** Opening EXTRACTED RECORDS block **

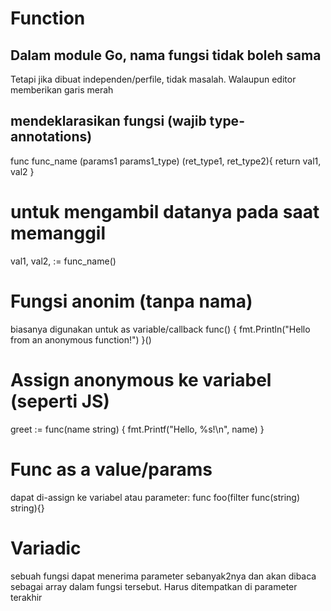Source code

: # Function

## Dalam module Go, nama fungsi tidak boleh sama

Tetapi jika dibuat independen/perfile, tidak masalah. Walaupun editor memberikan garis merah

## mendeklarasikan fungsi (wajib type-annotations)

func func_name (params1 params1_type) (ret_type1, ret_type2){
 return val1, val2
}

# untuk mengambil datanya pada saat memanggil

val1, val2, := func_name()

# Fungsi anonim (tanpa nama)

biasanya digunakan untuk as variable/callback
func() {
 fmt.Println("Hello from an anonymous function!")
}()

# Assign anonymous ke variabel (seperti JS)

greet := func(name string) {
 fmt.Printf("Hello, %s!\n", name)
}

# Func as a value/params

dapat di-assign ke variabel
atau parameter:  func foo(filter func(string) string){}

# Variadic

sebuah fungsi dapat menerima parameter sebanyak2nya dan akan dibaca sebagai array dalam fungsi tersebut. Harus ditempatkan di parameter terakhir
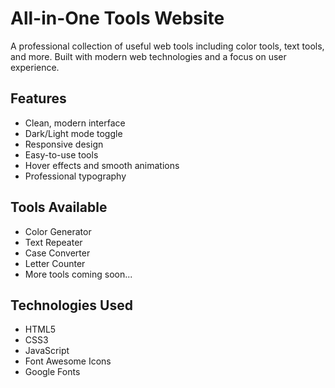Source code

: # All-in-One Tools Website

A professional collection of useful web tools including color tools, text tools, and more. Built with modern web technologies and a focus on user experience.

## Features

- Clean, modern interface
- Dark/Light mode toggle
- Responsive design
- Easy-to-use tools
- Hover effects and smooth animations
- Professional typography

## Tools Available

- Color Generator
- Text Repeater
- Case Converter
- Letter Counter
- More tools coming soon...

## Technologies Used

- HTML5
- CSS3
- JavaScript
- Font Awesome Icons
- Google Fonts
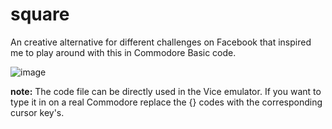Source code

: # square
An creative alternative for different challenges on Facebook that inspired me to play around with this in Commodore Basic code.

![image](https://github.com/user-attachments/assets/88b5a098-0270-451a-9171-bca4c62a688a)

**note:** The code file can be directly used in the Vice emulator. If you want to type it in on a real Commodore replace the {} codes with the corresponding cursor key's. 
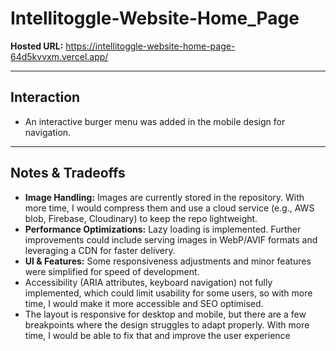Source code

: # Intellitoggle-Website-Home_Page

**Hosted URL:** https://intellitoggle-website-home-page-64d5kvvxm.vercel.app/

---
## Interaction
- An interactive burger menu was added in the mobile design for navigation.
  
---
## Notes & Tradeoffs

- **Image Handling:** Images are currently stored in the repository. With more time, I would compress them and use a cloud service (e.g., AWS blob, Firebase, Cloudinary) to keep the repo lightweight.
- **Performance Optimizations:** Lazy loading is implemented. Further improvements could include serving images in WebP/AVIF formats and leveraging a CDN for faster delivery.
- **UI & Features:** Some responsiveness adjustments and minor features were simplified for speed of development.
- Accessibility (ARIA attributes, keyboard navigation) not fully implemented, which could limit usability for some users, so with more time, I would make it more accessible and SEO optimised.
- The layout is responsive for desktop and mobile, but there are a few breakpoints where the design struggles to adapt properly. With more time, I would be able to fix that and improve the user experience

** Closing EXTRACTED RECORDS block **

Exactly reproduce the lines of the data above that run from the line containing "- **Performance Optimizations:**" through the final one.

- **Performance Optimizations:** Lazy loading is implemented. Further improvements could include serving images in WebP/AVIF formats and leveraging a CDN for faster delivery.
- **UI & Features:** Some responsiveness adjustments and minor features were simplified for speed of development.
- Accessibility (ARIA attributes, keyboard navigation) not fully implemented, which could limit usability for some users, so with more time, I would make it more accessible and SEO optimised.
- The layout is responsive for desktop and mobile, but there are a few breakpoints where the design struggles to adapt properly. With more time, I would be able to fix that and improve the user experience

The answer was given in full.